Villaworld Limited v Careerpoint Australia Pty Ltd


[2006] QSC 260




No 10384 of 2005








DATE 23/08/2006


THE CHIEF JUSTICE: At this stage I will order that James Edward Spencer be joined as second defendant in the proceeding and that Careerpoint Australia Proprietary Limited be designated the first defendant.

THE CHIEF JUSTICE: This is an application for summary enforcement of an amended Deed of Compromise entered into between the parties in March 2006. The requisite clause is clause 3 relating to four pieces of land.
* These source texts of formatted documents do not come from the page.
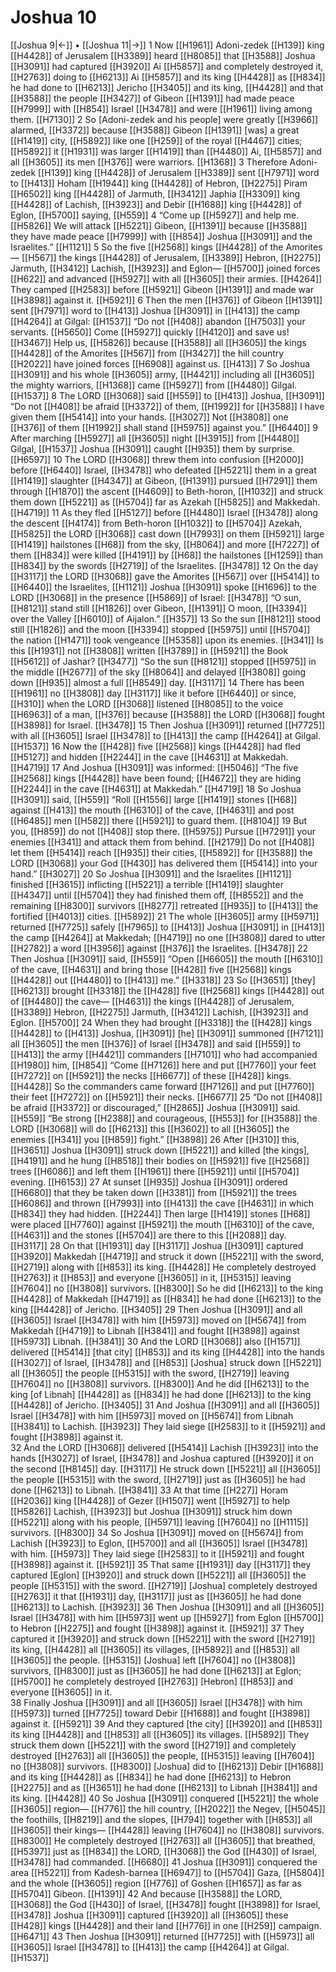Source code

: # Joshua 10
[[Joshua 9|←]] • [[Joshua 11|→]]
1 Now [[H1961]] Adoni-zedek [[H139]] king [[H4428]] of Jerusalem [[H3389]] heard [[H8085]] that [[H3588]] Joshua [[H3091]] had captured [[H3920]] Ai [[H5857]] and completely destroyed it, [[H2763]] doing to [[H6213]] Ai [[H5857]] and its king [[H4428]] as [[H834]] he had done to [[H6213]] Jericho [[H3405]] and its king, [[H4428]] and that [[H3588]] the people [[H3427]] of Gibeon [[H1391]] had made peace [[H7999]] with [[H854]] Israel [[H3478]] and were [[H1961]] living among them. [[H7130]] 
2 So [Adoni-zedek and his people] were greatly [[H3966]] alarmed, [[H3372]] because [[H3588]] Gibeon [[H1391]] [was] a great [[H1419]] city, [[H5892]] like one [[H259]] of the royal [[H4467]] cities; [[H5892]] it [[H1931]] was larger [[H1419]] than [[H4480]] Ai, [[H5857]] and all [[H3605]] its men [[H376]] were warriors. [[H1368]] 
3 Therefore Adoni-zedek [[H139]] king [[H4428]] of Jerusalem [[H3389]] sent [[H7971]] word to [[H413]] Hoham [[H1944]] king [[H4428]] of Hebron, [[H2275]] Piram [[H6502]] king [[H4428]] of Jarmuth, [[H3412]] Japhia [[H3309]] king [[H4428]] of Lachish, [[H3923]] and Debir [[H1688]] king [[H4428]] of Eglon, [[H5700]] saying, [[H559]] 
4 “Come up [[H5927]] and help me. [[H5826]] We will attack [[H5221]] Gibeon, [[H1391]] because [[H3588]] they have made peace [[H7999]] with [[H854]] Joshua [[H3091]] and the Israelites.” [[H1121]] 
5 So the five [[H2568]] kings [[H4428]] of the Amorites— [[H567]] the kings [[H4428]] of Jerusalem, [[H3389]] Hebron, [[H2275]] Jarmuth, [[H3412]] Lachish, [[H3923]] and Eglon— [[H5700]] joined forces [[H622]] and advanced [[H5927]] with all [[H3605]] their armies. [[H4264]] They camped [[H2583]] before [[H5921]] Gibeon [[H1391]] and made war [[H3898]] against it. [[H5921]] 
6 Then the men [[H376]] of Gibeon [[H1391]] sent [[H7971]] word to [[H413]] Joshua [[H3091]] in [[H413]] the camp [[H4264]] at Gilgal: [[H1537]] “Do not [[H408]] abandon [[H7503]] your servants. [[H5650]] Come [[H5927]] quickly [[H4120]] and save us! [[H3467]] Help us, [[H5826]] because [[H3588]] all [[H3605]] the kings [[H4428]] of the Amorites [[H567]] from [[H3427]] the hill country [[H2022]] have joined forces [[H6908]] against us. [[H413]] 
7 So Joshua [[H3091]] and his whole [[H3605]] army, [[H4421]] including all [[H3605]] the mighty warriors, [[H1368]] came [[H5927]] from [[H4480]] Gilgal. [[H1537]] 
8 The LORD [[H3068]] said [[H559]] to [[H413]] Joshua, [[H3091]] “Do not [[H408]] be afraid [[H3372]] of them, [[H1992]] for [[H3588]] I have given them [[H5414]] into your hands. [[H3027]] Not [[H3808]] one [[H376]] of them [[H1992]] shall stand [[H5975]] against you.” [[H6440]] 
9 After marching [[H5927]] all [[H3605]] night [[H3915]] from [[H4480]] Gilgal, [[H1537]] Joshua [[H3091]] caught [[H935]] them by surprise. [[H6597]] 
10 The LORD [[H3068]] threw them into confusion [[H2000]] before [[H6440]] Israel, [[H3478]] who defeated [[H5221]] them in a great [[H1419]] slaughter [[H4347]] at Gibeon, [[H1391]] pursued [[H7291]] them through [[H1870]] the ascent [[H4609]] to Beth-horon, [[H1032]] and struck them down [[H5221]] as [[H5704]] far as Azekah [[H5825]] and Makkedah. [[H4719]] 
11 As they fled [[H5127]] before [[H4480]] Israel [[H3478]] along the descent [[H4174]] from Beth-horon [[H1032]] to [[H5704]] Azekah, [[H5825]] the LORD [[H3068]] cast down [[H7993]] on them [[H5921]] large [[H1419]] hailstones [[H68]] from the sky, [[H8064]] and more [[H7227]] of them [[H834]] were killed [[H4191]] by [[H68]] the hailstones [[H1259]] than [[H834]] by the swords [[H2719]] of the Israelites. [[H3478]] 
12 On the day [[H3117]] the LORD [[H3068]] gave the Amorites [[H567]] over [[H5414]] to [[H6440]] the Israelites, [[H1121]] Joshua [[H3091]] spoke [[H1696]] to the LORD [[H3068]] in the presence [[H5869]] of Israel: [[H3478]] “O sun, [[H8121]] stand still [[H1826]] over Gibeon, [[H1391]] O moon, [[H3394]] over the Valley [[H6010]] of Aijalon.” [[H357]] 
13 So the sun [[H8121]] stood still [[H1826]] and the moon [[H3394]] stopped [[H5975]] until [[H5704]] the nation [[H1471]] took vengeance [[H5358]] upon its enemies. [[H341]] Is this [[H1931]] not [[H3808]] written [[H3789]] in [[H5921]] the Book [[H5612]] of Jashar? [[H3477]] “So the sun [[H8121]] stopped [[H5975]] in the middle [[H2677]] of the sky [[H8064]] and delayed [[H3808]] going down [[H935]] almost a full [[H8549]] day. [[H3117]] 
14 There has been [[H1961]] no [[H3808]] day [[H3117]] like it before [[H6440]] or since, [[H310]] when the LORD [[H3068]] listened [[H8085]] to the voice [[H6963]] of a man, [[H376]] because [[H3588]] the LORD [[H3068]] fought [[H3898]] for Israel. [[H3478]] 
15 Then Joshua [[H3091]] returned [[H7725]] with all [[H3605]] Israel [[H3478]] to [[H413]] the camp [[H4264]] at Gilgal. [[H1537]] 
16 Now the [[H428]] five [[H2568]] kings [[H4428]] had fled [[H5127]] and hidden [[H2244]] in the cave [[H4631]] at Makkedah. [[H4719]] 
17 And Joshua [[H3091]] was informed: [[H5046]] “The five [[H2568]] kings [[H4428]] have been found; [[H4672]] they are hiding [[H2244]] in the cave [[H4631]] at Makkedah.” [[H4719]] 
18 So Joshua [[H3091]] said, [[H559]] “Roll [[H1556]] large [[H1419]] stones [[H68]] against [[H413]] the mouth [[H6310]] of the cave, [[H4631]] and post [[H6485]] men [[H582]] there [[H5921]] to guard them. [[H8104]] 
19 But you, [[H859]] do not [[H408]] stop there. [[H5975]] Pursue [[H7291]] your enemies [[H341]] and attack them from behind. [[H2179]] Do not [[H408]] let them [[H5414]] reach [[H935]] their cities, [[H5892]] for [[H3588]] the LORD [[H3068]] your God [[H430]] has delivered them [[H5414]] into your hand.” [[H3027]] 
20 So Joshua [[H3091]] and the Israelites [[H1121]] finished [[H3615]] inflicting [[H5221]] a terrible [[H1419]] slaughter [[H4347]] until [[H5704]] they had finished them off, [[H8552]] and the remaining [[H8300]] survivors [[H8277]] retreated [[H935]] to [[H413]] the fortified [[H4013]] cities. [[H5892]] 
21 The whole [[H3605]] army [[H5971]] returned [[H7725]] safely [[H7965]] to [[H413]] Joshua [[H3091]] in [[H413]] the camp [[H4264]] at Makkedah; [[H4719]] no one [[H3808]] dared to utter [[H2782]] a word [[H3956]] against [[H376]] the Israelites. [[H3478]] 
22 Then Joshua [[H3091]] said, [[H559]] “Open [[H6605]] the mouth [[H6310]] of the cave, [[H4631]] and bring those [[H428]] five [[H2568]] kings [[H4428]] out [[H4480]] to [[H413]] me.” [[H3318]] 
23 So [[H3651]] [they] [[H6213]] brought [[H3318]] the [[H428]] five [[H2568]] kings [[H4428]] out of [[H4480]] the cave— [[H4631]] the kings [[H4428]] of Jerusalem, [[H3389]] Hebron, [[H2275]] Jarmuth, [[H3412]] Lachish, [[H3923]] and Eglon. [[H5700]] 
24 When they had brought [[H3318]] the [[H428]] kings [[H4428]] to [[H413]] Joshua, [[H3091]] [he] [[H3091]] summoned [[H7121]] all [[H3605]] the men [[H376]] of Israel [[H3478]] and said [[H559]] to [[H413]] the army [[H4421]] commanders [[H7101]] who had accompanied [[H1980]] him, [[H854]] “Come [[H7126]] here and put [[H7760]] your feet [[H7272]] on [[H5921]] the necks [[H6677]] of these [[H428]] kings. [[H4428]] So the commanders came forward [[H7126]] and put [[H7760]] their feet [[H7272]] on [[H5921]] their necks. [[H6677]] 
25 “Do not [[H408]] be afraid [[H3372]] or discouraged,” [[H2865]] Joshua [[H3091]] said. [[H559]] “Be strong [[H2388]] and courageous, [[H553]] for [[H3588]] the LORD [[H3068]] will do [[H6213]] this [[H3602]] to all [[H3605]] the enemies [[H341]] you [[H859]] fight.” [[H3898]] 
26 After [[H310]] this, [[H3651]] Joshua [[H3091]] struck down [[H5221]] and killed [the kings], [[H4191]] and he hung [[H8518]] their bodies on [[H5921]] five [[H2568]] trees [[H6086]] and left them [[H1961]] there [[H5921]] until [[H5704]] evening. [[H6153]] 
27 At sunset [[H935]] Joshua [[H3091]] ordered [[H6680]] that they be taken down [[H3381]] from [[H5921]] the trees [[H6086]] and thrown [[H7993]] into [[H413]] the cave [[H4631]] in which [[H834]] they had hidden. [[H2244]] Then large [[H1419]] stones [[H68]] were placed [[H7760]] against [[H5921]] the mouth [[H6310]] of the cave, [[H4631]] and the stones [[H5704]] are there to this [[H2088]] day. [[H3117]] 
28 On that [[H1931]] day [[H3117]] Joshua [[H3091]] captured [[H3920]] Makkedah [[H4719]] and struck it down [[H5221]] with the sword, [[H2719]] along with [[H853]] its king. [[H4428]] He completely destroyed [[H2763]] it [[H853]] and everyone [[H3605]] in it, [[H5315]] leaving [[H7604]] no [[H3808]] survivors. [[H8300]] So he did [[H6213]] to the king [[H4428]] of Makkedah [[H4719]] as [[H834]] he had done [[H6213]] to the king [[H4428]] of Jericho. [[H3405]] 
29 Then Joshua [[H3091]] and all [[H3605]] Israel [[H3478]] with him [[H5973]] moved on [[H5674]] from Makkedah [[H4719]] to Libnah [[H3841]] and fought [[H3898]] against [[H5973]] Libnah. [[H3841]] 
30 And the LORD [[H3068]] also [[H1571]] delivered [[H5414]] [that city] [[H853]] and its king [[H4428]] into the hands [[H3027]] of Israel, [[H3478]] and [[H853]] [Joshua] struck down [[H5221]] all [[H3605]] the people [[H5315]] with the sword, [[H2719]] leaving [[H7604]] no [[H3808]] survivors. [[H8300]] And he did [[H6213]] to the king [of Libnah] [[H4428]] as [[H834]] he had done [[H6213]] to the king [[H4428]] of Jericho. [[H3405]] 
31 And Joshua [[H3091]] and all [[H3605]] Israel [[H3478]] with him [[H5973]] moved on [[H5674]] from Libnah [[H3841]] to Lachish. [[H3923]] They laid siege [[H2583]] to it [[H5921]] and fought [[H3898]] against it.  
32 And the LORD [[H3068]] delivered [[H5414]] Lachish [[H3923]] into the hands [[H3027]] of Israel, [[H3478]] and Joshua captured [[H3920]] it on the second [[H8145]] day. [[H3117]] He struck down [[H5221]] all [[H3605]] the people [[H5315]] with the sword, [[H2719]] just as [[H3605]] he had done [[H6213]] to Libnah. [[H3841]] 
33 At that time [[H227]] Horam [[H2036]] king [[H4428]] of Gezer [[H1507]] went [[H5927]] to help [[H5826]] Lachish, [[H3923]] but Joshua [[H3091]] struck him down [[H5221]] along with his people, [[H5971]] leaving [[H7604]] no [[H1115]] survivors. [[H8300]] 
34 So Joshua [[H3091]] moved on [[H5674]] from Lachish [[H3923]] to Eglon, [[H5700]] and all [[H3605]] Israel [[H3478]] with him. [[H5973]] They laid siege [[H2583]] to it [[H5921]] and fought [[H3898]] against it. [[H5921]] 
35 That same [[H1931]] day [[H3117]] they captured [Eglon] [[H3920]] and struck down [[H5221]] all [[H3605]] the people [[H5315]] with the sword. [[H2719]] [Joshua] completely destroyed [[H2763]] it that [[H1931]] day, [[H3117]] just as [[H3605]] he had done [[H6213]] to Lachish. [[H3923]] 
36 Then Joshua [[H3091]] and all [[H3605]] Israel [[H3478]] with him [[H5973]] went up [[H5927]] from Eglon [[H5700]] to Hebron [[H2275]] and fought [[H3898]] against it. [[H5921]] 
37 They captured it [[H3920]] and struck down [[H5221]] with the sword [[H2719]] its king, [[H4428]] all [[H3605]] its villages, [[H5892]] and [[H853]] all [[H3605]] the people. [[H5315]] [Joshua] left [[H7604]] no [[H3808]] survivors, [[H8300]] just as [[H3605]] he had done [[H6213]] at Eglon; [[H5700]] he completely destroyed [[H2763]] [Hebron] [[H853]] and everyone [[H3605]] in it.  
38 Finally Joshua [[H3091]] and all [[H3605]] Israel [[H3478]] with him [[H5973]] turned [[H7725]] toward Debir [[H1688]] and fought [[H3898]] against it. [[H5921]] 
39 And they captured [the city] [[H3920]] and [[H853]] its king [[H4428]] and [[H853]] all [[H3605]] its villages. [[H5892]] They struck them down [[H5221]] with the sword [[H2719]] and completely destroyed [[H2763]] all [[H3605]] the people, [[H5315]] leaving [[H7604]] no [[H3808]] survivors. [[H8300]] [Joshua] did to [[H6213]] Debir [[H1688]] and its king [[H4428]] as [[H834]] he had done [[H6213]] to Hebron [[H2275]] and as [[H3651]] he had done [[H6213]] to Libnah [[H3841]] and its king. [[H4428]] 
40 So Joshua [[H3091]] conquered [[H5221]] the whole [[H3605]] region— [[H776]] the hill country, [[H2022]] the Negev, [[H5045]] the foothills, [[H8219]] and the slopes, [[H794]] together with [[H853]] all [[H3605]] their kings— [[H4428]] leaving [[H7604]] no [[H3808]] survivors. [[H8300]] He completely destroyed [[H2763]] all [[H3605]] that breathed, [[H5397]] just as [[H834]] the LORD, [[H3068]] the God [[H430]] of Israel, [[H3478]] had commanded. [[H6680]] 
41 Joshua [[H3091]] conquered the area [[H5221]] from  Kadesh-barnea [[H6947]] to [[H5704]] Gaza, [[H5804]] and the whole [[H3605]] region [[H776]] of Goshen [[H1657]] as far as [[H5704]] Gibeon. [[H1391]] 
42 And because [[H3588]] the LORD, [[H3068]] the God [[H430]] of Israel, [[H3478]] fought [[H3898]] for Israel, [[H3478]] Joshua [[H3091]] captured [[H3920]] all [[H3605]] these [[H428]] kings [[H4428]] and their land [[H776]] in one [[H259]] campaign. [[H6471]] 
43 Then Joshua [[H3091]] returned [[H7725]] with [[H5973]] all [[H3605]] Israel [[H3478]] to [[H413]] the camp [[H4264]] at Gilgal. [[H1537]]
It obliged the defendant to execute either itself or by a nominee within 21 days of the date of the agreement contracts of sale in relation to those four lots. They were to provide for settlement by or within six weeks such that as provided in subclause (c):

“Failure to settle any contract entitles (the plaintiff) to forthwith proceed to obtain judgment for specific performance or damages.”

In respect of three of the lots no contracts were provided within the 21 day period provided for by clause 3(a). Contracts were proffered and apparently received by the plaintiff on the 8th August 2006 but as recorded in paragraph 3 of Mr Astill's affidavit filed by leave today “without prejudice to the plaintiff's rights in relation to proceedings against the defendant and Mr James Edward Spencer for their breach of the amended Deed of Compromise being to proceed to obtain Judgment upon the Deed for Damages to be assessed”.

In seeking to enforce the amended Deed of Compromise today Mr Morgan who appears for the plaintiff has asked for Judgment for damages to be assessed. He relies for that on clause 3(c) of the Deed and the matter is advanced in relation to those three lots.

The difficulty is that there is no contract in respect of any of those lots which has been executed by the defendant and provided to the plaintiff in the manner provided for by clause 3(a). The subsequently delivered contracts are not satisfactory to the plaintiff and the plaintiff has not accepted that they fall within clause 3(a).

Clause 3(c) is intended to give a right to Judgment by way of specific performance or damages consequent upon the non completion of a contract within the contemplation of clause 3(a). In my view, in order to enforce the Deed of Compromise by way of Judgment for damages to be assessed that right would flow from a valid termination of the Deed giving rise to damages in consequence.

There has been no termination of the Deed; no rescission of the Deed in other words. It remains on foot. In those circumstances, to my mind, clause 3(c) does not operate in the circumstances raised by the applicant here today.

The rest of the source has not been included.